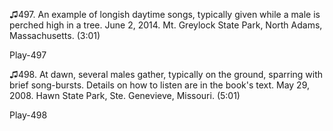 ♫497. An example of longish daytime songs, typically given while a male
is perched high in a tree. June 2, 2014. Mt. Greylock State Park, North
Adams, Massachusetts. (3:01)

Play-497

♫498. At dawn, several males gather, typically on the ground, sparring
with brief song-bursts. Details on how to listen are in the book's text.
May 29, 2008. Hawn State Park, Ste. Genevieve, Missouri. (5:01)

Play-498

____

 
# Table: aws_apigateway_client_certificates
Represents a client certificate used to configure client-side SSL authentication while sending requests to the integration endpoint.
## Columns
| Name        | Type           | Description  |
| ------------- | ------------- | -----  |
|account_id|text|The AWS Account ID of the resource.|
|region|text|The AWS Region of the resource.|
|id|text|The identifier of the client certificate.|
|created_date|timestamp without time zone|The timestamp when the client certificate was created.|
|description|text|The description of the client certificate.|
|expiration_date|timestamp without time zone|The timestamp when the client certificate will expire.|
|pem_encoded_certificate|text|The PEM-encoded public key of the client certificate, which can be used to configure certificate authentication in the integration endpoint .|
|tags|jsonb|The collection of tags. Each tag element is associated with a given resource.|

____

- _TASK TO COMPLETE_
Print again the lines of the entries above that fall between the line holding "certificate will expire.|" and the line holding "a given resource.|", inclusive, exactly as they stand.

- _WRITTEN ANSWER_
|expiration_date|timestamp without time zone|The timestamp when the client certificate will expire.|
|pem_encoded_certificate|text|The PEM-encoded public key of the client certificate, which can be used to configure certificate authentication in the integration endpoint .|
|tags|jsonb|The collection of tags. Each tag element is associated with a given resource.|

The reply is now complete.